A score of stout fellows who think it no sin
If they toast till they’re hoarse, and drink till they spin,
Hoofed it amain
Rain or no rain,
To crack your old jokes, and your bottle to drain.
Such a warmth in the belly that nectar begets
As soon as his guts with its humour he wets,
The miser his gold, and the student his debts,
And the beggar his rags and his hunger forgets.
For there’s never a wine
Like this tipple of thine
From the great hill of Nuits to the River of Rhine.
Outside you may hear the great gusts as they go
By Foy, by Duerne, and the hills of Lerraulx,
But the rain he may rain, and the wind he may blow,
If the Devil’s above there’s good liquor below.
So it abound,
Pass it around,
Burgundy’s Burgundy all the year round.
A few things are worth noticing about this poem. In the first stanza, which is relatively straightforward, there is the wonderful archaic adverb, “amain.” This means: “with great strength, speed, or haste.” So, with that adverb, we are introduced to the dedication of these “stout fellows” who have “hoofed it amain” through the weather outside to the home of their host, in order “his bottle to drain.”

For those of you who may have trouble committing the entire poem to your memory in this age of Google and Facebook, and its concomitantly un-Homeric memory spans, surely you can resolve to commit to memory these wonderful two lines from the second stanza:
For there’s never a wine
Like this tipple of thine
After all, that rhyming couplet could be deployed on many an occasion to compliment your hosts on their marvelous selection of wine.

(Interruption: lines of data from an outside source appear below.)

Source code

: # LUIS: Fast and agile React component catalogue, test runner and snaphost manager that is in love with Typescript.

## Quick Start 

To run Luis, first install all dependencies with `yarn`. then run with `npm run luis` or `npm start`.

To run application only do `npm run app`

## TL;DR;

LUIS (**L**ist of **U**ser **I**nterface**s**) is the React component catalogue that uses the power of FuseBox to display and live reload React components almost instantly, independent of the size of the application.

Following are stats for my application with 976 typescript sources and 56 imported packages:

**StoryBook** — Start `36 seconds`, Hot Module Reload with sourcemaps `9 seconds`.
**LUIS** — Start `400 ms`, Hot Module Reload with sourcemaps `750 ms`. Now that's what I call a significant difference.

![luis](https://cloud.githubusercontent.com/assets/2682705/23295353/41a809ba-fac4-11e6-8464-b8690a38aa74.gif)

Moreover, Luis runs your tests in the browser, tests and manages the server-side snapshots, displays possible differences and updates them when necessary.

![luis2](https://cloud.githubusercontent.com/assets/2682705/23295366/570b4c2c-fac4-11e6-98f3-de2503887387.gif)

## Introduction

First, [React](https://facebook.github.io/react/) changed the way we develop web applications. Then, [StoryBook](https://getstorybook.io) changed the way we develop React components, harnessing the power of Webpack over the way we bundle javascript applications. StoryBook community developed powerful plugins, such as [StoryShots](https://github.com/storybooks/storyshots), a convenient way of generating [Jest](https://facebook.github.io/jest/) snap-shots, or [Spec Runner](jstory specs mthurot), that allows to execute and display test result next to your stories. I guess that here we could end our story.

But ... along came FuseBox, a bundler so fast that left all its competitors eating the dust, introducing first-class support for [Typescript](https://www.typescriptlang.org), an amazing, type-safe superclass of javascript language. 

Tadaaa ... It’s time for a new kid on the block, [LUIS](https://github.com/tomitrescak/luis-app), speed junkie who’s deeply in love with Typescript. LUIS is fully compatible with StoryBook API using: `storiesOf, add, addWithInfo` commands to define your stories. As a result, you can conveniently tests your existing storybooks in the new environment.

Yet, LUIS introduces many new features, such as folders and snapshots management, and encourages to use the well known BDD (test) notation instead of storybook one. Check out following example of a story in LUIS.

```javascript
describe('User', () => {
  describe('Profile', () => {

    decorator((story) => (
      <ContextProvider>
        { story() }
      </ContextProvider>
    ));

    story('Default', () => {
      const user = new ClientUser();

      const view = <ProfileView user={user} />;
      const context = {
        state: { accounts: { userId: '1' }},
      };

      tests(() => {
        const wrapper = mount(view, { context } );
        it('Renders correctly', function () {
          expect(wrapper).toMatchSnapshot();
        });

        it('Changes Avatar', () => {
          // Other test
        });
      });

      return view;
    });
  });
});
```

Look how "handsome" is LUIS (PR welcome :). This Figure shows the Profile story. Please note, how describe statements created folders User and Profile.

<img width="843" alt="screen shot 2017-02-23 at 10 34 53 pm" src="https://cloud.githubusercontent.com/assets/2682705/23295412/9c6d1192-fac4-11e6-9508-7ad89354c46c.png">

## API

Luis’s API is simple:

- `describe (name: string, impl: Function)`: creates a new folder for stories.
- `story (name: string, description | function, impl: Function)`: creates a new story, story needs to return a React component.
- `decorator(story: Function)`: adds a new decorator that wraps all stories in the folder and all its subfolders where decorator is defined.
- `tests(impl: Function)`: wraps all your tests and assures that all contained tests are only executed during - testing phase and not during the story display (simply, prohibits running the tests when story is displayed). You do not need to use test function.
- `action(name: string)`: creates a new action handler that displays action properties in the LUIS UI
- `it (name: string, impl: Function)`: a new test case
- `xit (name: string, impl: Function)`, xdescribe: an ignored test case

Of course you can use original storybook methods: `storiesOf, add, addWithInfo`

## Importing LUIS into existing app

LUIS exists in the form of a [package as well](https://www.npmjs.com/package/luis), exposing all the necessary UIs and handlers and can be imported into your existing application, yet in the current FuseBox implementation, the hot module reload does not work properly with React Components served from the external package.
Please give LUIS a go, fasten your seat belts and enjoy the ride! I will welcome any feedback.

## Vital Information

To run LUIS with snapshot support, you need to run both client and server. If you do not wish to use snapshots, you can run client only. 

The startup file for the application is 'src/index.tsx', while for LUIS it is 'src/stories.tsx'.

The delightful phrase “tipple of thine” is guaranteed to add enriched merriment to the proceedings, especially if hearts have been suitably prepared for merry wordplay by sufficient preparatory tippling.

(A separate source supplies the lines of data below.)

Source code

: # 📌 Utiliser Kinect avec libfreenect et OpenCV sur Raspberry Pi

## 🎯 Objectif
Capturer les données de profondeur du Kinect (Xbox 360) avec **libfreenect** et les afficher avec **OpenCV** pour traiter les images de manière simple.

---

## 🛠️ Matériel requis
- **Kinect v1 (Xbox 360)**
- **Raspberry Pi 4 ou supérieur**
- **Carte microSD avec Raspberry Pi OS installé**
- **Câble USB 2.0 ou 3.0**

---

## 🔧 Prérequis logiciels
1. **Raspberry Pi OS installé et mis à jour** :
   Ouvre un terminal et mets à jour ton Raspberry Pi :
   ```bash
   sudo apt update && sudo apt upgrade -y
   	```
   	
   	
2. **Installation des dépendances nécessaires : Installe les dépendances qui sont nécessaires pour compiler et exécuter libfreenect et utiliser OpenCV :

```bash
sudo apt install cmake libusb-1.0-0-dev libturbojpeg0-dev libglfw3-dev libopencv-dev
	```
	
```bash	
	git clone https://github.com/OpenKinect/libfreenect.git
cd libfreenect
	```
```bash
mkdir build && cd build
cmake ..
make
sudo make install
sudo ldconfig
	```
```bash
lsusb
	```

You may even find that the phrases here increase in their enjoyment if multiple voices are on hand to echo that they concur with your opinion. The repetition of the words “there’s never a wine / Like this tipple of thine,” when circulating around the table like a beloved bottle, could become a spontaneous ritual of increased communal approbation.

But the mild shock of these words will induce us to pick up on the suggestion of rain in the first stanza, and then tie that immediately to the line that precedes the line about the Devil, which speaks of “the rain he may rain, and the wind he may blow.” Surely, the situation alluded to by the poem is a bout of nasty weather. Nonetheless, our “stout fellows” have braved the elements, in order to arrive at their happy situation of stormy conviviality.
The lovely suggestion of this little drinking song is that no matter how unreliable and mutable the weather may be, there is one constant with which joy may abide: “Burgundy’s Burgundy all the year round.”
The serious counterpart to this heartening observation is that virtue may be similarly and advantageously paired with the vicissitudes of fortune. No matter what external circumstances may bring, no matter how cloudy the skies, virtue and friendship are as constant as Burgundy being Burgundy. So why not incarnate such spiritual constants, by making them manifest around the table with your friends, whether “rain or no rain”?